Dataset entries
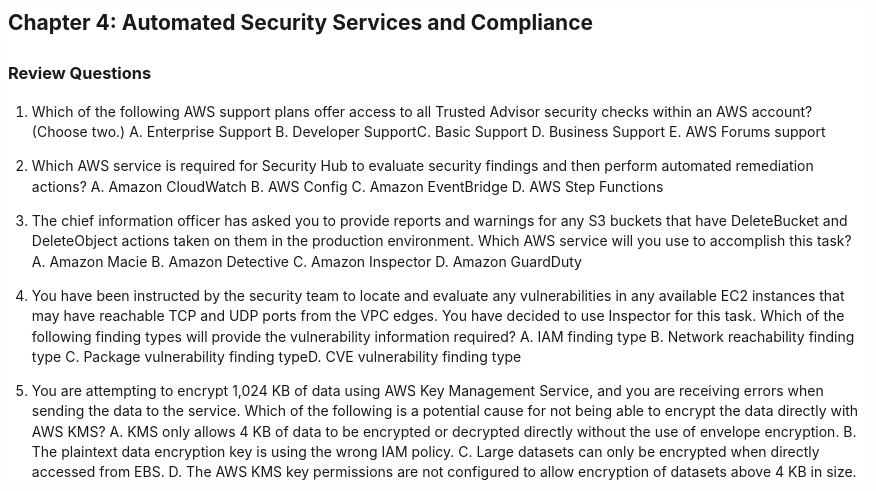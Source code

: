 ## Chapter 4: Automated Security Services and Compliance

### Review Questions

1. Which of the following AWS support plans offer access
to all Trusted Advisor security checks within an AWS
account? (Choose two.)
A. Enterprise Support
B. Developer SupportC. Basic Support
D. Business Support
E. AWS Forums support

2. Which AWS service is required for Security Hub to
evaluate security findings and then perform automated
remediation actions?
A. Amazon CloudWatch
B. AWS Config
C. Amazon EventBridge
D. AWS Step Functions

3. The chief information officer has asked you to provide
reports and warnings for any S3 buckets that have
DeleteBucket and DeleteObject actions taken on them in
the production environment. Which AWS service will
you use to accomplish this task?
A. Amazon Macie
B. Amazon Detective
C. Amazon Inspector
D. Amazon GuardDuty

4. You have been instructed by the security team to locate
and evaluate any vulnerabilities in any available EC2
instances that may have reachable TCP and UDP ports
from the VPC edges. You have decided to use Inspector
for this task. Which of the following finding types will
provide the vulnerability information required?
A. IAM finding type
B. Network reachability finding type
C. Package vulnerability finding typeD. CVE vulnerability finding type

5. You are attempting to encrypt 1,024 KB of data using
AWS Key Management Service, and you are receiving
errors when sending the data to the service. Which of
the following is a potential cause for not being able to
encrypt the data directly with AWS KMS?
A. KMS only allows 4 KB of data to be encrypted or
decrypted directly without the use of envelope
encryption.
B. The plaintext data encryption key is using the
wrong IAM policy.
C. Large datasets can only be encrypted when directly
accessed from EBS.
D. The AWS KMS key permissions are not configured
to allow encryption of datasets above 4 KB in size.
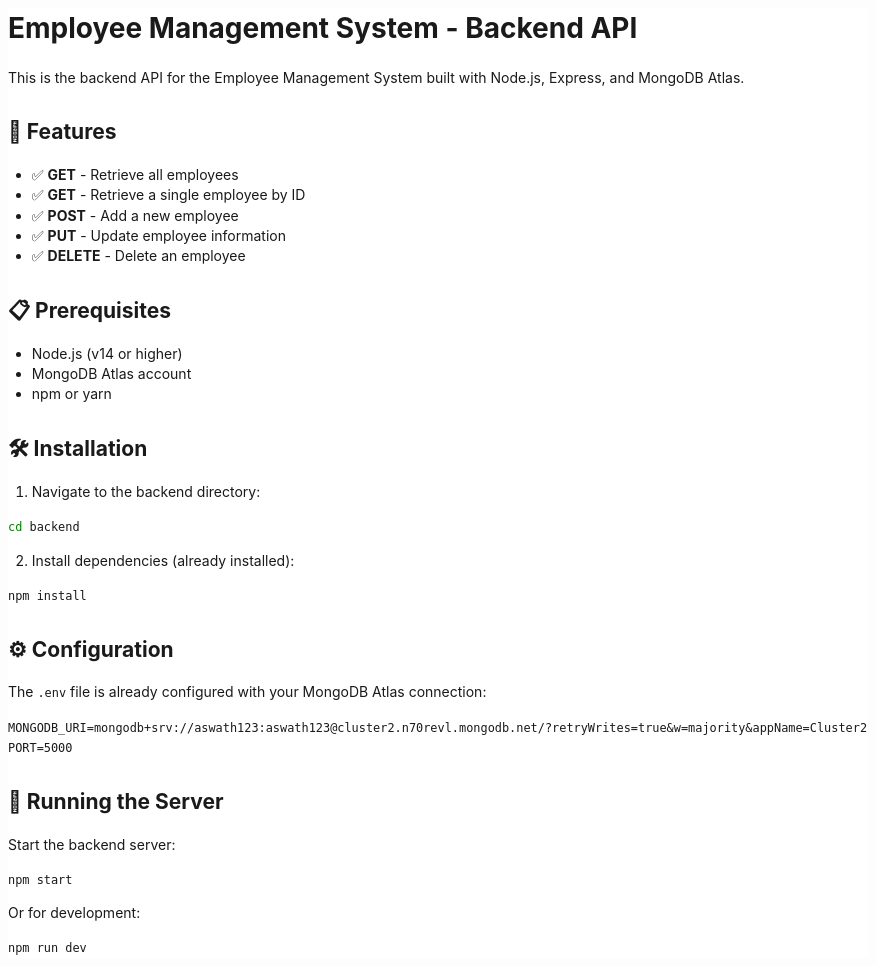 # Employee Management System - Backend API

This is the backend API for the Employee Management System built with Node.js, Express, and MongoDB Atlas.

## 🚀 Features

- ✅ **GET** - Retrieve all employees
- ✅ **GET** - Retrieve a single employee by ID
- ✅ **POST** - Add a new employee
- ✅ **PUT** - Update employee information
- ✅ **DELETE** - Delete an employee

## 📋 Prerequisites

- Node.js (v14 or higher)
- MongoDB Atlas account
- npm or yarn

## 🛠️ Installation

1. Navigate to the backend directory:
```bash
cd backend
```

2. Install dependencies (already installed):
```bash
npm install
```

## ⚙️ Configuration

The `.env` file is already configured with your MongoDB Atlas connection:

```env
MONGODB_URI=mongodb+srv://aswath123:aswath123@cluster2.n70revl.mongodb.net/?retryWrites=true&w=majority&appName=Cluster2
PORT=5000
```

## 🎯 Running the Server

Start the backend server:

```bash
npm start
```

Or for development:

```bash
npm run dev
```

## Brief
Since the pictures don't belong in the copy, copy only the rest of the entries above exactly.

## Final answer
Source code

: ## Chapter 4: Automated Security Services and Compliance

### Review Questions

1. Which of the following AWS support plans offer access
to all Trusted Advisor security checks within an AWS
account? (Choose two.)
A. Enterprise Support
B. Developer SupportC. Basic Support
D. Business Support
E. AWS Forums support

2. Which AWS service is required for Security Hub to
evaluate security findings and then perform automated
remediation actions?
A. Amazon CloudWatch
B. AWS Config
C. Amazon EventBridge
D. AWS Step Functions

3. The chief information officer has asked you to provide
reports and warnings for any S3 buckets that have
DeleteBucket and DeleteObject actions taken on them in
the production environment. Which AWS service will
you use to accomplish this task?
A. Amazon Macie
B. Amazon Detective
C. Amazon Inspector
D. Amazon GuardDuty

4. You have been instructed by the security team to locate
and evaluate any vulnerabilities in any available EC2
instances that may have reachable TCP and UDP ports
from the VPC edges. You have decided to use Inspector
for this task. Which of the following finding types will
provide the vulnerability information required?
A. IAM finding type
B. Network reachability finding type
C. Package vulnerability finding typeD. CVE vulnerability finding type

5. You are attempting to encrypt 1,024 KB of data using
AWS Key Management Service, and you are receiving
errors when sending the data to the service. Which of
the following is a potential cause for not being able to
encrypt the data directly with AWS KMS?
A. KMS only allows 4 KB of data to be encrypted or
decrypted directly without the use of envelope
encryption.
B. The plaintext data encryption key is using the
wrong IAM policy.
C. Large datasets can only be encrypted when directly
accessed from EBS.
D. The AWS KMS key permissions are not configured
to allow encryption of datasets above 4 KB in size.
 # Employee Management System - Backend API

This is the backend API for the Employee Management System built with Node.js, Express, and MongoDB Atlas.

## 🚀 Features

- ✅ **GET** - Retrieve all employees
- ✅ **GET** - Retrieve a single employee by ID
- ✅ **POST** - Add a new employee
- ✅ **PUT** - Update employee information
- ✅ **DELETE** - Delete an employee

## 📋 Prerequisites

- Node.js (v14 or higher)
- MongoDB Atlas account
- npm or yarn

## 🛠️ Installation

1. Navigate to the backend directory:
```bash
cd backend
```

2. Install dependencies (already installed):
```bash
npm install
```

## ⚙️ Configuration

The `.env` file is already configured with your MongoDB Atlas connection:

```env
MONGODB_URI=mongodb+srv://aswath123:aswath123@cluster2.n70revl.mongodb.net/?retryWrites=true&w=majority&appName=Cluster2
PORT=5000
```

## 🎯 Running the Server

Start the backend server:

```bash
npm start
```

Or for development:

```bash
npm run dev
```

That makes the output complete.